Some things to note about $LC(x,y)$ and $r(\mathbf{x^\prime},z)$

• $r(\mathbf{x^\prime},0) = 0$ iff $\{\mathbf{x^\prime},f(\mathbf{x^\prime}),0\}$ is rendered (i.e. sampled); otherwise $r(\mathbf{x^\prime},0)$ is undefined.
• $r(\mathbf{x^\prime},z)$ is defined for $z>=z_{sat}$ where $z_{sat}$ is implementation dependent.
• if $LC(x,y)$ is perfectly lossless, then $r(\mathbf{x^\prime},z)$ can be computed for all positive $\mathbf{x^\prime}$ and $z$ by solving the quadratic: $$\sqrt{z}-N+x\frac{N^2-\mathbf{x^\prime}^4}{N\mathbf{x^\prime}} + x^2\frac{\mathbf{x^\prime}^2}{N}=0$$

Answer 1

There are some good reasons why this hasn't been tried.
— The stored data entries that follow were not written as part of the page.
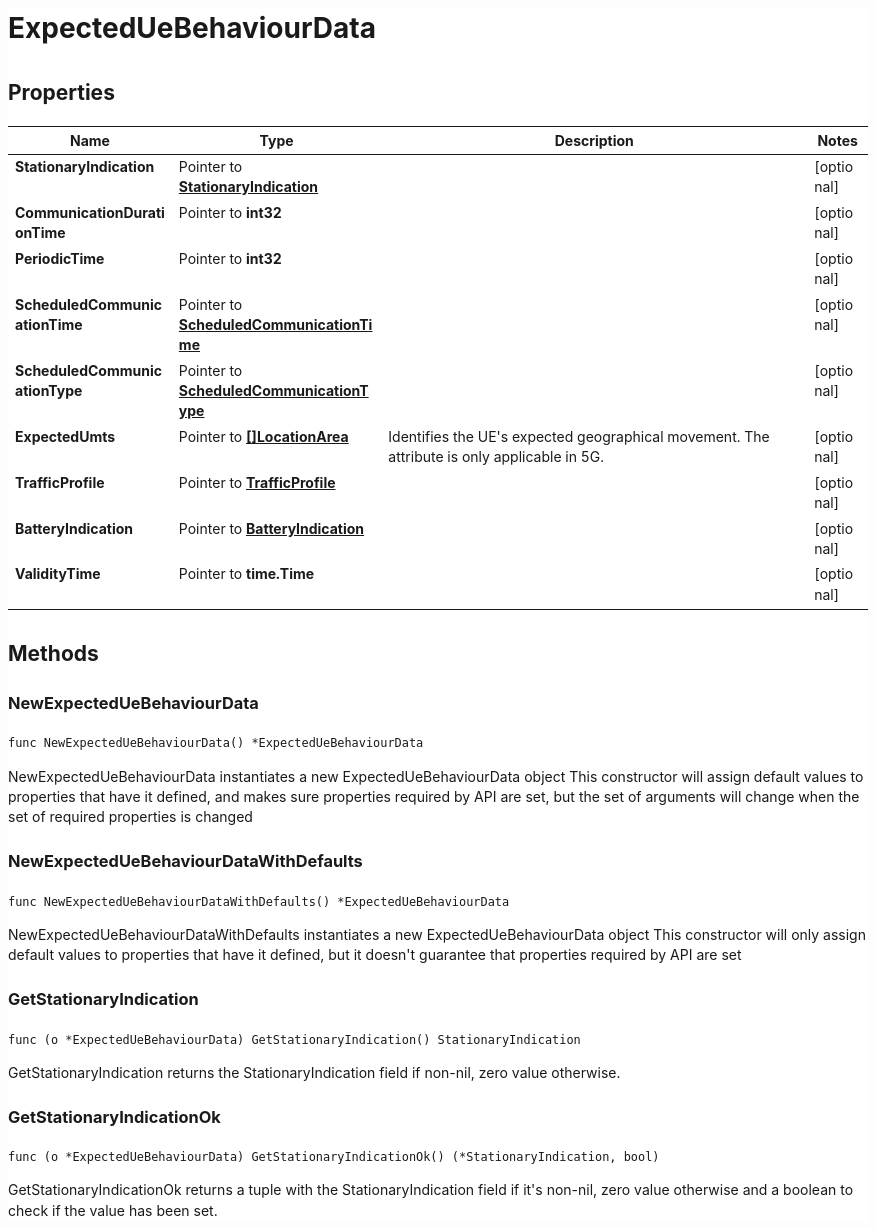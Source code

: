 # ExpectedUeBehaviourData

## Properties

Name | Type | Description | Notes
------------ | ------------- | ------------- | -------------
**StationaryIndication** | Pointer to [**StationaryIndication**](StationaryIndication.md) |  | [optional] 
**CommunicationDurationTime** | Pointer to **int32** |  | [optional] 
**PeriodicTime** | Pointer to **int32** |  | [optional] 
**ScheduledCommunicationTime** | Pointer to [**ScheduledCommunicationTime**](ScheduledCommunicationTime.md) |  | [optional] 
**ScheduledCommunicationType** | Pointer to [**ScheduledCommunicationType**](ScheduledCommunicationType.md) |  | [optional] 
**ExpectedUmts** | Pointer to [**[]LocationArea**](LocationArea.md) | Identifies the UE&#39;s expected geographical movement. The attribute is only applicable in 5G. | [optional] 
**TrafficProfile** | Pointer to [**TrafficProfile**](TrafficProfile.md) |  | [optional] 
**BatteryIndication** | Pointer to [**BatteryIndication**](BatteryIndication.md) |  | [optional] 
**ValidityTime** | Pointer to **time.Time** |  | [optional] 

## Methods

### NewExpectedUeBehaviourData

`func NewExpectedUeBehaviourData() *ExpectedUeBehaviourData`

NewExpectedUeBehaviourData instantiates a new ExpectedUeBehaviourData object
This constructor will assign default values to properties that have it defined,
and makes sure properties required by API are set, but the set of arguments
will change when the set of required properties is changed

### NewExpectedUeBehaviourDataWithDefaults

`func NewExpectedUeBehaviourDataWithDefaults() *ExpectedUeBehaviourData`

NewExpectedUeBehaviourDataWithDefaults instantiates a new ExpectedUeBehaviourData object
This constructor will only assign default values to properties that have it defined,
but it doesn't guarantee that properties required by API are set

### GetStationaryIndication

`func (o *ExpectedUeBehaviourData) GetStationaryIndication() StationaryIndication`

GetStationaryIndication returns the StationaryIndication field if non-nil, zero value otherwise.

### GetStationaryIndicationOk

`func (o *ExpectedUeBehaviourData) GetStationaryIndicationOk() (*StationaryIndication, bool)`

GetStationaryIndicationOk returns a tuple with the StationaryIndication field if it's non-nil, zero value otherwise
and a boolean to check if the value has been set.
Firstly, it's not "discrete boundaries" but all points with integer coordinates $(x,y)$ on the hyperbola $xy=N$ which are candidates for factorization. The only information that matters is in those points, it doesn't matter if one uses your $$ (N-xy)^2 $$ and look for zeroes, or if one uses $$ (N/x)-\lfloor N/x\rfloor $$ and looks for zeroes.

Secondly the function will be horribly noisy, and given our statistical knowledge about primes on the coarse scale, it is unlikely that it can be compressed much. The spatial filters can only use global, coarse information, otherwise they have to behave like functions that depend on brute force searching, in which case one might as well throw out the function, and the filter and the complications it represents, and work directly with discrete objects, i.e., integers, number fields, etc.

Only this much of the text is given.